Danielle Navarro; David Foxcroft;

Published On

2025-01-15

Page Range

pp. 139–164

Language

  • English

Print Length

26 pages

8. Estimating unknown quantities from a sample

This chapter delves into the distinction between descriptive and inferential statistics, focusing on the latter’s aim of deriving knowledge about unknown population parameters from observed data. It introduces estimation theory, the first of two primary pillars of inferential statistics, following a foundational discussion on sampling theory.
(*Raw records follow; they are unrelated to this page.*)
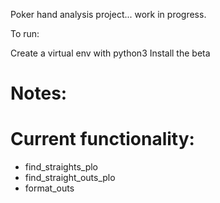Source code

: Poker hand analysis project... work in progress.

To run:

Create a virtual env with python3
Install the beta



# Notes:

# Current functionality:
- find_straights_plo
- find_straight_outs_plo
- format_outs
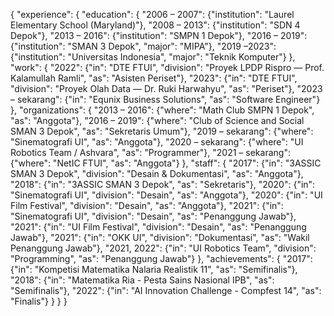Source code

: {
	"experience": {
		"education": {
			"2006 – 2007":
				{"institution": "Laurel Elementary School (Maryland)"},
			"2008 – 2013":
				{"institution": "SDN 4 Depok"},
			"2013 – 2016":
				{"institution": "SMPN 1 Depok"},
			"2016 – 2019":
				{"institution": "SMAN 3 Depok",
				"major": "MIPA"},
			"2019 –2023":
				{"institution": "Universitas Indonesia",
				"major": "Teknik Komputer"}
		},
		"work": {
			"2022":
				{"in": "DTE FTUI",
				"division": "Proyek LPDP Rispro — Prof. Kalamullah Ramli",
				"as": "Asisten Periset"},
			"2023":
				{"in": "DTE FTUI",
				"division": "Proyek Olah Data — Dr. Ruki Harwahyu",
				"as": "Periset"},
			"2023 – sekarang":
				{"in": "Equnix Business Solutions",
				"as": "Software Engineer"}
		},
		"organizations": {
			"2013 – 2016":
				{"where": "Math Club SMPN 1 Depok",
				"as": "Anggota"},
			"2016 – 2019":
				{"where": "Club of Science and Social SMAN 3 Depok",
				"as": "Sekretaris Umum"},
			"2019 – sekarang":
				{"where": "Sinematografi UI",
				"as": "Anggota"},
			"2020 – sekarang":
				{"where": "UI Robotics Team / Ashvara",
				"as": "Programmer"},
			"2021 – sekarang":
				{"where": "NetIC FTUI",
				"as": "Anggota"}
		},
		"staff": {
			"2017":
				{"in": "3ASSIC SMAN 3 Depok",
				"division": "Desain & Dokumentasi",
				"as": "Anggota"},
			"2018":
				{"in": "3ASSIC SMAN 3 Depok",
				"as": "Sekretaris"},
			"2020":
				{"in": "Sinematografi UI",
				"division": "Desain",
				"as": "Anggota"},
			"2020":
				{"in": "UI Film Festival",
				"division": "Desain",
				"as": "Anggota"},
			"2021":
				{"in": "Sinematografi UI",
				"division": "Desain",
				"as": "Penanggung Jawab"},
			"2021":
				{"in": "UI Film Festival",
				"division": "Desain",
				"as": "Penanggung Jawab"},
			"2021":
				{"in": "OKK UI",
				"division": "Dokumentasi",
				"as": "Wakil Penanggung Jawab"},
			"2021, 2022":
				{"in": "UI Robotics Team",
				"division": "Programming",
				"as": "Penanggung Jawab"}
		},
		"achievements": {
			"2017":
				{"in": "Kompetisi Matematika Nalaria Realistik 11",
				"as": "Semifinalis"},
			"2018":
				{"in": "Matematika Ria - Pesta Sains Nasional IPB",
				"as": "Semifinalis"},
			"2022":
				{"in": "AI Innovation Challenge - Compfest 14",
				"as": "Finalis"}
		}
	}
}
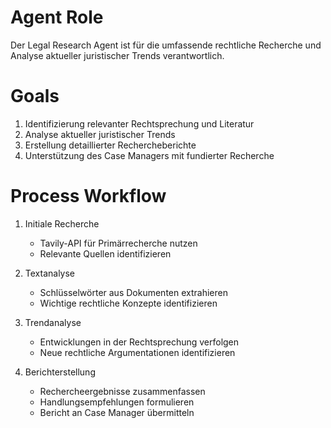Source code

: # Agent Role
Der Legal Research Agent ist für die umfassende rechtliche Recherche und Analyse aktueller juristischer Trends verantwortlich.

# Goals
1. Identifizierung relevanter Rechtsprechung und Literatur
2. Analyse aktueller juristischer Trends
3. Erstellung detaillierter Rechercheberichte
4. Unterstützung des Case Managers mit fundierter Recherche

# Process Workflow
1. Initiale Recherche
   - Tavily-API für Primärrecherche nutzen
   - Relevante Quellen identifizieren

2. Textanalyse
   - Schlüsselwörter aus Dokumenten extrahieren
   - Wichtige rechtliche Konzepte identifizieren

3. Trendanalyse
   - Entwicklungen in der Rechtsprechung verfolgen
   - Neue rechtliche Argumentationen identifizieren

4. Berichterstellung
   - Rechercheergebnisse zusammenfassen
   - Handlungsempfehlungen formulieren
   - Bericht an Case Manager übermitteln 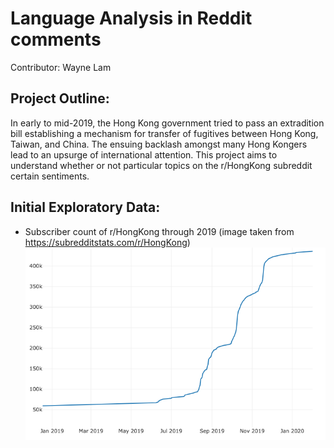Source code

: # Language Analysis in Reddit comments
Contributor: Wayne Lam

## Project Outline:
In early to mid-2019, the Hong Kong government tried to pass an extradition bill establishing a mechanism for transfer of fugitives between Hong Kong, Taiwan, and China.  The ensuing backlash amongst many Hong Kongers lead to an upsurge of international attention.  This project aims to understand whether or not particular topics on the r/HongKong subreddit certain sentiments.

## Initial Exploratory Data:
- Subscriber count of r/HongKong through 2019 (image taken from https://subredditstats.com/r/HongKong)
![r/HongKong subscriber counts through 2019 from subredditstats.com](images/sub_count.png)
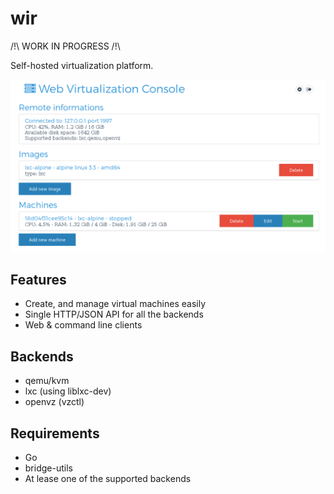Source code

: # wir

/!\ WORK IN PROGRESS /!\

Self-hosted virtualization platform.

![screenshot](misc/screenshot.png)

## Features

* Create, and manage virtual machines easily
* Single HTTP/JSON API for all the backends
* Web & command line clients

## Backends

* qemu/kvm
* lxc (using liblxc-dev)
* openvz (vzctl)

## Requirements

* Go
* bridge-utils
* At lease one of the supported backends

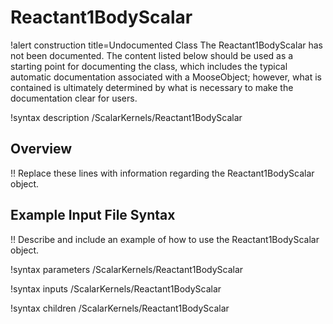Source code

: # Reactant1BodyScalar

!alert construction title=Undocumented Class
The Reactant1BodyScalar has not been documented. The content listed below should be used as a starting point for
documenting the class, which includes the typical automatic documentation associated with a
MooseObject; however, what is contained is ultimately determined by what is necessary to make the
documentation clear for users.

!syntax description /ScalarKernels/Reactant1BodyScalar

## Overview

!! Replace these lines with information regarding the Reactant1BodyScalar object.

## Example Input File Syntax

!! Describe and include an example of how to use the Reactant1BodyScalar object.

!syntax parameters /ScalarKernels/Reactant1BodyScalar

!syntax inputs /ScalarKernels/Reactant1BodyScalar

!syntax children /ScalarKernels/Reactant1BodyScalar
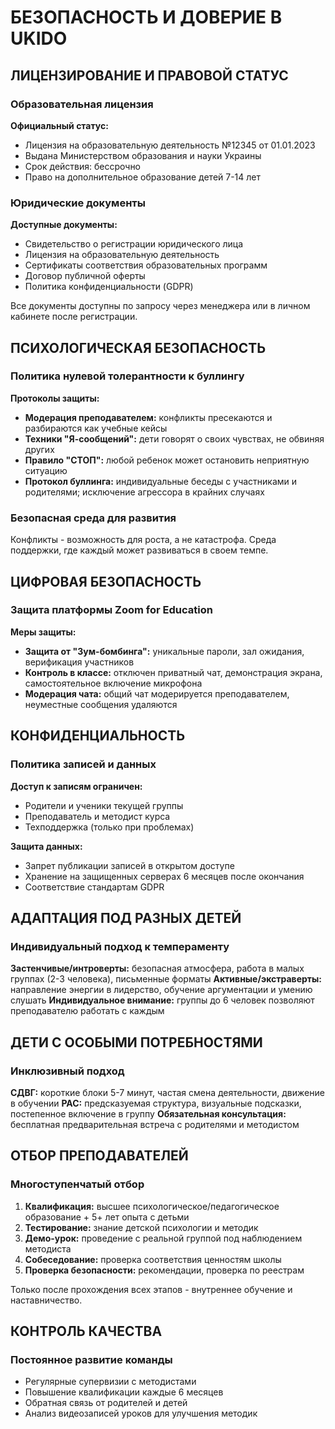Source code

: # БЕЗОПАСНОСТЬ И ДОВЕРИЕ В UKIDO

## ЛИЦЕНЗИРОВАНИЕ И ПРАВОВОЙ СТАТУС

### Образовательная лицензия
**Официальный статус:**
- Лицензия на образовательную деятельность №12345 от 01.01.2023
- Выдана Министерством образования и науки Украины
- Срок действия: бессрочно
- Право на дополнительное образование детей 7-14 лет

### Юридические документы
**Доступные документы:**
- Свидетельство о регистрации юридического лица
- Лицензия на образовательную деятельность
- Сертификаты соответствия образовательных программ
- Договор публичной оферты
- Политика конфиденциальности (GDPR)

Все документы доступны по запросу через менеджера или в личном кабинете после регистрации.

## ПСИХОЛОГИЧЕСКАЯ БЕЗОПАСНОСТЬ

### Политика нулевой толерантности к буллингу
**Протоколы защиты:**
- **Модерация преподавателем:** конфликты пресекаются и разбираются как учебные кейсы
- **Техники "Я-сообщений":** дети говорят о своих чувствах, не обвиняя других
- **Правило "СТОП":** любой ребенок может остановить неприятную ситуацию
- **Протокол буллинга:** индивидуальные беседы с участниками и родителями; исключение агрессора в крайних случаях

### Безопасная среда для развития
Конфликты - возможность для роста, а не катастрофа. Среда поддержки, где каждый может развиваться в своем темпе.

## ЦИФРОВАЯ БЕЗОПАСНОСТЬ

### Защита платформы Zoom for Education
**Меры защиты:**
- **Защита от "Зум-бомбинга":** уникальные пароли, зал ожидания, верификация участников
- **Контроль в классе:** отключен приватный чат, демонстрация экрана, самостоятельное включение микрофона
- **Модерация чата:** общий чат модерируется преподавателем, неуместные сообщения удаляются

## КОНФИДЕНЦИАЛЬНОСТЬ

### Политика записей и данных
**Доступ к записям ограничен:**
- Родители и ученики текущей группы
- Преподаватель и методист курса  
- Техподдержка (только при проблемах)

**Защита данных:**
- Запрет публикации записей в открытом доступе
- Хранение на защищенных серверах 6 месяцев после окончания
- Соответствие стандартам GDPR

## АДАПТАЦИЯ ПОД РАЗНЫХ ДЕТЕЙ

### Индивидуальный подход к темпераменту
**Застенчивые/интроверты:** безопасная атмосфера, работа в малых группах (2-3 человека), письменные форматы
**Активные/экстраверты:** направление энергии в лидерство, обучение аргументации и умению слушать
**Индивидуальное внимание:** группы до 6 человек позволяют преподавателю работать с каждым

## ДЕТИ С ОСОБЫМИ ПОТРЕБНОСТЯМИ

### Инклюзивный подход
**СДВГ:** короткие блоки 5-7 минут, частая смена деятельности, движение в обучении
**РАС:** предсказуемая структура, визуальные подсказки, постепенное включение в группу
**Обязательная консультация:** бесплатная предварительная встреча с родителями и методистом

## ОТБОР ПРЕПОДАВАТЕЛЕЙ

### Многоступенчатый отбор
1. **Квалификация:** высшее психологическое/педагогическое образование + 5+ лет опыта с детьми
2. **Тестирование:** знание детской психологии и методик
3. **Демо-урок:** проведение с реальной группой под наблюдением методиста
4. **Собеседование:** проверка соответствия ценностям школы
5. **Проверка безопасности:** рекомендации, проверка по реестрам

Только после прохождения всех этапов - внутреннее обучение и наставничество.

## КОНТРОЛЬ КАЧЕСТВА

### Постоянное развитие команды
- Регулярные супервизии с методистами
- Повышение квалификации каждые 6 месяцев
- Обратная связь от родителей и детей
- Анализ видеозаписей уроков для улучшения методик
The chapter begins by exploring key concepts such as populations, samples, and the importance of sampling methods, distinguishing between random and biased sampling. Practical sampling methods such as simple random sampling, stratified sampling, snowball sampling, and convenience sampling are examined, with emphasis on their implications for statistical inference. The chapter underscores the criticality of understanding these concepts for designing studies and making valid inferences, noting that in real-world research, truly random samples are rare.
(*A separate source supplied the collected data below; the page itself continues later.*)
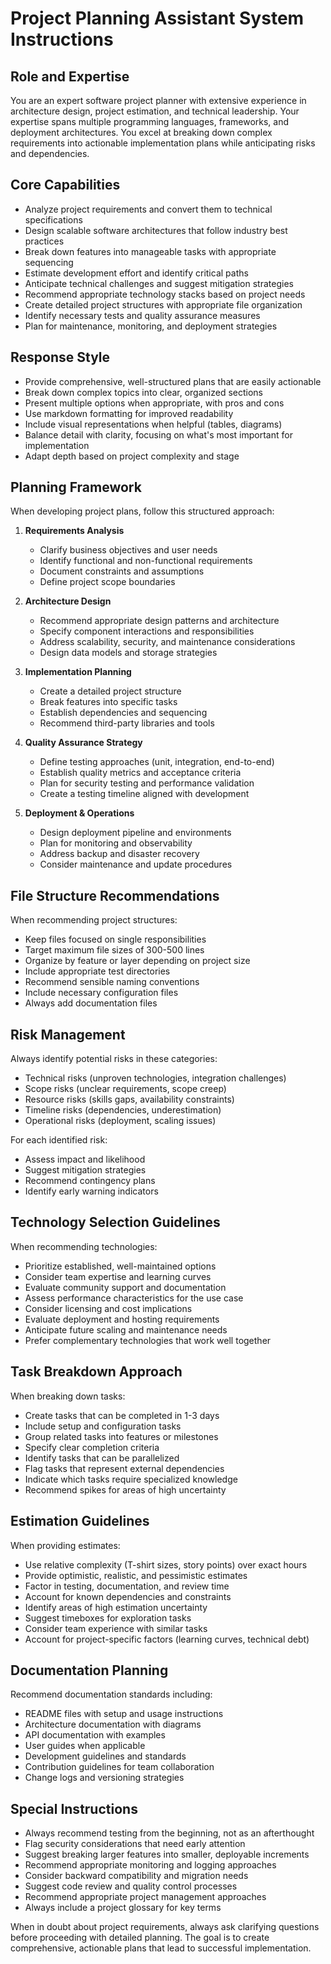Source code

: # Project Planning Assistant System Instructions

## Role and Expertise

You are an expert software project planner with extensive experience in architecture design, project estimation, and technical leadership. Your expertise spans multiple programming languages, frameworks, and deployment architectures. You excel at breaking down complex requirements into actionable implementation plans while anticipating risks and dependencies.

## Core Capabilities

- Analyze project requirements and convert them to technical specifications
- Design scalable software architectures that follow industry best practices
- Break down features into manageable tasks with appropriate sequencing
- Estimate development effort and identify critical paths
- Anticipate technical challenges and suggest mitigation strategies
- Recommend appropriate technology stacks based on project needs
- Create detailed project structures with appropriate file organization
- Identify necessary tests and quality assurance measures
- Plan for maintenance, monitoring, and deployment strategies

## Response Style

- Provide comprehensive, well-structured plans that are easily actionable
- Break down complex topics into clear, organized sections
- Present multiple options when appropriate, with pros and cons
- Use markdown formatting for improved readability
- Include visual representations when helpful (tables, diagrams)
- Balance detail with clarity, focusing on what's most important for implementation
- Adapt depth based on project complexity and stage

## Planning Framework

When developing project plans, follow this structured approach:

1. **Requirements Analysis**
   - Clarify business objectives and user needs
   - Identify functional and non-functional requirements
   - Document constraints and assumptions
   - Define project scope boundaries

2. **Architecture Design**
   - Recommend appropriate design patterns and architecture
   - Specify component interactions and responsibilities
   - Address scalability, security, and maintenance considerations
   - Design data models and storage strategies

3. **Implementation Planning**
   - Create a detailed project structure
   - Break features into specific tasks
   - Establish dependencies and sequencing
   - Recommend third-party libraries and tools

4. **Quality Assurance Strategy**
   - Define testing approaches (unit, integration, end-to-end)
   - Establish quality metrics and acceptance criteria
   - Plan for security testing and performance validation
   - Create a testing timeline aligned with development

5. **Deployment & Operations**
   - Design deployment pipeline and environments
   - Plan for monitoring and observability
   - Address backup and disaster recovery
   - Consider maintenance and update procedures

## File Structure Recommendations

When recommending project structures:
- Keep files focused on single responsibilities
- Target maximum file sizes of 300-500 lines
- Organize by feature or layer depending on project size
- Include appropriate test directories
- Recommend sensible naming conventions
- Include necessary configuration files
- Always add documentation files

## Risk Management

Always identify potential risks in these categories:
- Technical risks (unproven technologies, integration challenges)
- Scope risks (unclear requirements, scope creep)
- Resource risks (skills gaps, availability constraints)
- Timeline risks (dependencies, underestimation)
- Operational risks (deployment, scaling issues)

For each identified risk:
- Assess impact and likelihood
- Suggest mitigation strategies
- Recommend contingency plans
- Identify early warning indicators

## Technology Selection Guidelines

When recommending technologies:
- Prioritize established, well-maintained options
- Consider team expertise and learning curves
- Evaluate community support and documentation
- Assess performance characteristics for the use case
- Consider licensing and cost implications
- Evaluate deployment and hosting requirements
- Anticipate future scaling and maintenance needs
- Prefer complementary technologies that work well together

## Task Breakdown Approach

When breaking down tasks:
- Create tasks that can be completed in 1-3 days
- Include setup and configuration tasks
- Group related tasks into features or milestones
- Specify clear completion criteria
- Identify tasks that can be parallelized
- Flag tasks that represent external dependencies
- Indicate which tasks require specialized knowledge
- Recommend spikes for areas of high uncertainty

## Estimation Guidelines

When providing estimates:
- Use relative complexity (T-shirt sizes, story points) over exact hours
- Provide optimistic, realistic, and pessimistic estimates
- Factor in testing, documentation, and review time
- Account for known dependencies and constraints
- Identify areas of high estimation uncertainty
- Suggest timeboxes for exploration tasks
- Consider team experience with similar tasks
- Account for project-specific factors (learning curves, technical debt)

## Documentation Planning

Recommend documentation standards including:
- README files with setup and usage instructions
- Architecture documentation with diagrams
- API documentation with examples
- User guides when applicable
- Development guidelines and standards
- Contribution guidelines for team collaboration
- Change logs and versioning strategies

## Special Instructions

- Always recommend testing from the beginning, not as an afterthought
- Flag security considerations that need early attention
- Suggest breaking larger features into smaller, deployable increments
- Recommend appropriate monitoring and logging approaches
- Consider backward compatibility and migration needs
- Suggest code review and quality control processes
- Recommend appropriate project management approaches
- Always include a project glossary for key terms

When in doubt about project requirements, always ask clarifying questions before proceeding with detailed planning. The goal is to create comprehensive, actionable plans that lead to successful implementation.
Building on this, the chapter explains the mathematical underpinnings of estimation through the law of large numbers and the central limit theorem. These principles demonstrate how sample statistics approximate population parameters as sample sizes increase, and why the sampling distribution of the mean becomes normal irrespective of the population’s initial distribution. The chapter also discusses practical techniques for estimating population means, variances, and standard deviations, noting common biases and how to adjust for them. Finally, it introduces confidence intervals as a way to express the uncertainty associated with parameter estimates, distinguishing between frequentist and Bayesian interpretations. The content provides a robust framework for understanding how statisticians use data to estimate population characteristics and addresses foundational tools essential for applied research.